Somnolence, Sedation, and Lethargy

FINTEPLA can cause somnolence, sedation, and lethargy. Other central nervous system (CNS) depressants, including alcohol, could potentiate these effects of FINTEPLA. Prescribers should monitor patients for somnolence and sedation and should advise patients not to drive or operate machinery until they have gained sufficient experience on FINTEPLA to gauge whether it adversely affects their ability to drive or operate machinery.

Suicidal Behavior and Ideation

Antiepileptic drugs (AEDs) increase the risk of suicidal thoughts or behaviors in patients taking these drugs for any indication. Patients treated with an AED for any indication should be monitored for the emergence or worsening of depression, suicidal thoughts or behaviors, or any unusual changes in mood or behavior.

Anyone considering prescribing FINTEPLA or any other AED must balance the risk of suicidal thoughts or behaviors with the risks of untreated illness. Epilepsy and many other illnesses for which AEDs are prescribed are themselves associated with morbidity and mortality and an increased risk of suicidal thoughts and behaviors. Should suicidal thoughts and behaviors emerge during treatment, consider whether the emergence of these symptoms in any given patient may be related to the illness being treated.

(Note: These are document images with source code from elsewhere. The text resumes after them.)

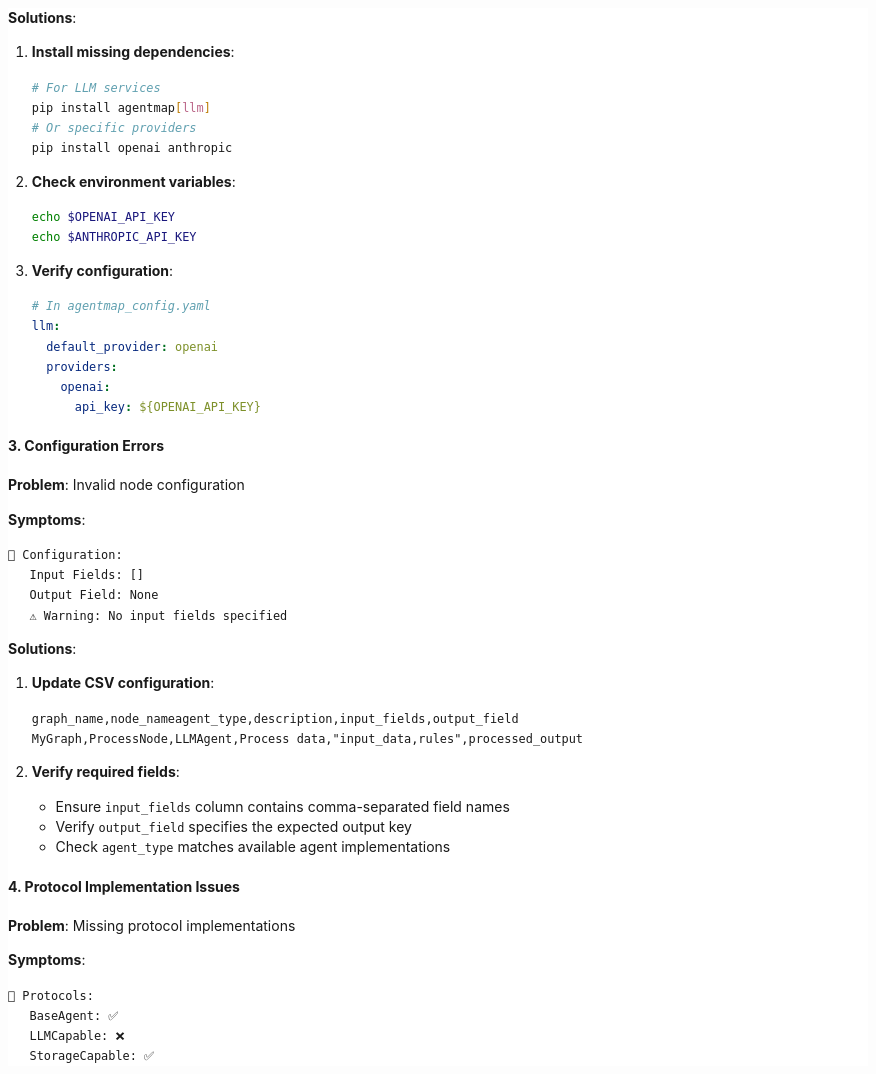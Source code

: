 **Solutions**:
1. **Install missing dependencies**:
   ```bash
   # For LLM services
   pip install agentmap[llm]
   # Or specific providers
   pip install openai anthropic
   ```

2. **Check environment variables**:
   ```bash
   echo $OPENAI_API_KEY
   echo $ANTHROPIC_API_KEY
   ```

3. **Verify configuration**:
   ```yaml
   # In agentmap_config.yaml
   llm:
     default_provider: openai
     providers:
       openai:
         api_key: ${OPENAI_API_KEY}
   ```

#### 3. Configuration Errors

**Problem**: Invalid node configuration

**Symptoms**:
```
📝 Configuration:
   Input Fields: []
   Output Field: None
   ⚠️ Warning: No input fields specified
```

**Solutions**:
1. **Update CSV configuration**:
   ```csv
   graph_name,node_nameagent_type,description,input_fields,output_field
   MyGraph,ProcessNode,LLMAgent,Process data,"input_data,rules",processed_output
   ```

2. **Verify required fields**:
   - Ensure `input_fields` column contains comma-separated field names
   - Verify `output_field` specifies the expected output key
   - Check `agent_type` matches available agent implementations

#### 4. Protocol Implementation Issues

**Problem**: Missing protocol implementations

**Symptoms**:
```
🔌 Protocols:
   BaseAgent: ✅
   LLMCapable: ❌
   StorageCapable: ✅
```

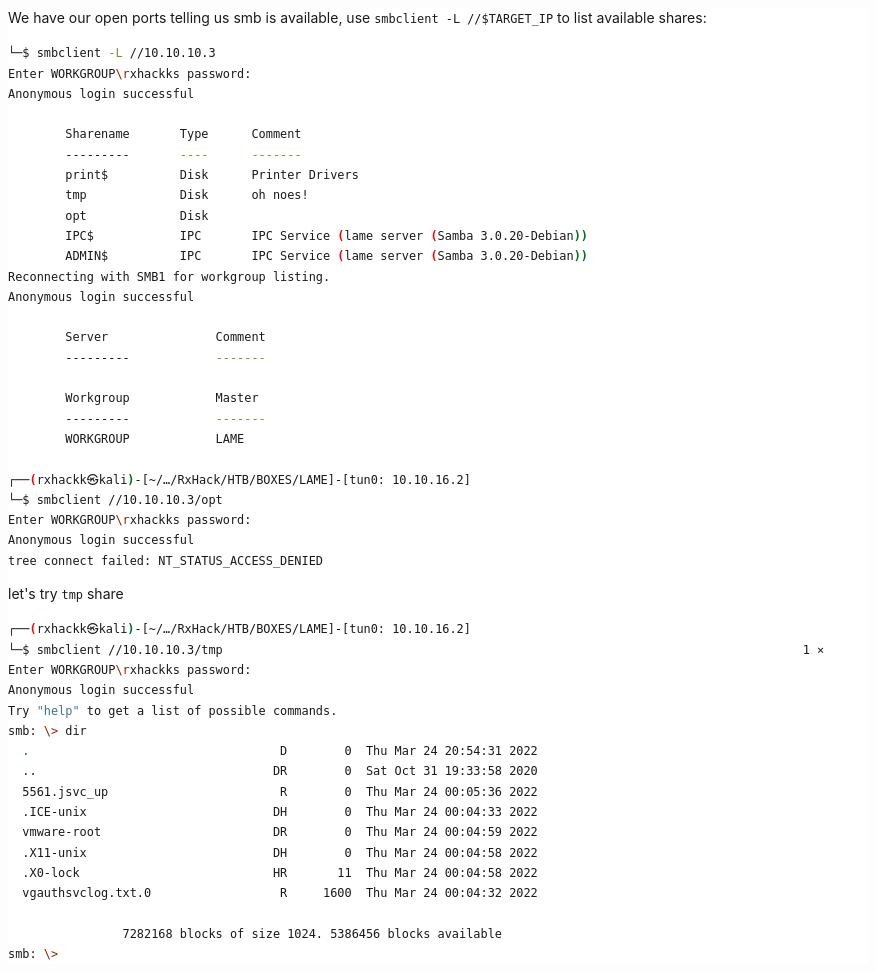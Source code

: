 We have our open ports telling us smb is available, use `smbclient -L //$TARGET_IP` to list available shares:

```bash
└─$ smbclient -L //10.10.10.3
Enter WORKGROUP\rxhackks password:
Anonymous login successful

        Sharename       Type      Comment
        ---------       ----      -------
        print$          Disk      Printer Drivers
        tmp             Disk      oh noes!
        opt             Disk
        IPC$            IPC       IPC Service (lame server (Samba 3.0.20-Debian))
        ADMIN$          IPC       IPC Service (lame server (Samba 3.0.20-Debian))
Reconnecting with SMB1 for workgroup listing.
Anonymous login successful

        Server               Comment
        ---------            -------

        Workgroup            Master
        ---------            -------
        WORKGROUP            LAME

┌──(rxhackk㉿kali)-[~/…/RxHack/HTB/BOXES/LAME]-[tun0: 10.10.16.2]
└─$ smbclient //10.10.10.3/opt
Enter WORKGROUP\rxhackks password:
Anonymous login successful
tree connect failed: NT_STATUS_ACCESS_DENIED
```

let's try `tmp` share

```bash
┌──(rxhackk㉿kali)-[~/…/RxHack/HTB/BOXES/LAME]-[tun0: 10.10.16.2]
└─$ smbclient //10.10.10.3/tmp                                                                                 1 ⨯
Enter WORKGROUP\rxhackks password:
Anonymous login successful
Try "help" to get a list of possible commands.
smb: \> dir
  .                                   D        0  Thu Mar 24 20:54:31 2022
  ..                                 DR        0  Sat Oct 31 19:33:58 2020
  5561.jsvc_up                        R        0  Thu Mar 24 00:05:36 2022
  .ICE-unix                          DH        0  Thu Mar 24 00:04:33 2022
  vmware-root                        DR        0  Thu Mar 24 00:04:59 2022
  .X11-unix                          DH        0  Thu Mar 24 00:04:58 2022
  .X0-lock                           HR       11  Thu Mar 24 00:04:58 2022
  vgauthsvclog.txt.0                  R     1600  Thu Mar 24 00:04:32 2022

                7282168 blocks of size 1024. 5386456 blocks available
smb: \>
```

Withdrawal of Antiepileptic Drugs

As with most AEDs, FINTEPLA should generally be withdrawn gradually because of the risk of increased seizure frequency and status epilepticus. If withdrawal is needed because of a serious adverse reaction, rapid discontinuation can be considered.

Serotonin Syndrome

Serotonin syndrome, a potentially life-threatening condition, may occur with FINTEPLA, particularly during concomitant administration of FINTEPLA with other serotonergic drugs, including, but not limited to, selective serotonin-norepinephrine reuptake inhibitors (SNRIs), selective serotonin reuptake inhibitors (SSRIs), tricyclic antidepressants (TCAs), bupropion, triptans, dietary supplements (eg, St. John’s Wort, tryptophan), drugs that impair metabolism of serotonin (including monoamine oxidase inhibitors [MAOIs], which are contraindicated with FINTEPLA), dextromethorphan, lithium, tramadol, and antipsychotics with serotonergic agonist activity. Patients should be monitored for the emergence of signs and symptoms of serotonin syndrome, which include mental status changes (eg, agitation, hallucinations, coma), autonomic instability (eg, tachycardia, labile blood pressure, hyperthermia), neuromuscular signs (eg, hyperreflexia, incoordination), and/or gastrointestinal symptoms (eg, nausea, vomiting, diarrhea). If serotonin syndrome is suspected, treatment with FINTEPLA should be stopped immediately, and symptomatic treatment should be started.

Increase in Blood Pressure

FINTEPLA can cause an increase in blood pressure. Significant elevation in blood pressure, including hypertensive crisis, has been reported rarely in adult patients treated with fenfluramine, including patients without a history of hypertension. Monitor blood pressure in patients treated with FINTEPLA. In clinical trials of up to 3 years in duration, no patient receiving FINTEPLA developed hypertensive crisis.

Glaucoma

Fenfluramine can cause mydriasis and can precipitate angle closure glaucoma. Consider discontinuing treatment with FINTEPLA in patients with acute decreases in visual acuity or ocular pain.

ADVERSE REACTIONS

The most common adverse reactions (incidence at least 10% and greater than placebo) were: decreased appetite; somnolence, sedation, lethargy; diarrhea; constipation; abnormal echocardiogram; fatigue, malaise, asthenia; ataxia, balance disorder, gait disturbance; blood pressure increased; drooling, salivary hypersecretion; pyrexia; upper respiratory tract infection; vomiting; decreased weight; fall; status epilepticus.

DRUG INTERACTIONS

Strong CYP1A2 and CYP2B6 Inducers: Coadministration with rifampin or a strong CYP1A2 and CYP2B6 inducer will decrease fenfluramine plasma concentrations.

Consider an increase in FINTEPLA dosage when coadministered with rifampin or a strong CYP1A2 and CYP2B6 inducer.

USE IN SPECIFIC POPULATIONS

Administration to patients with moderate or severe renal impairment or to patients with hepatic impairment is not recommended.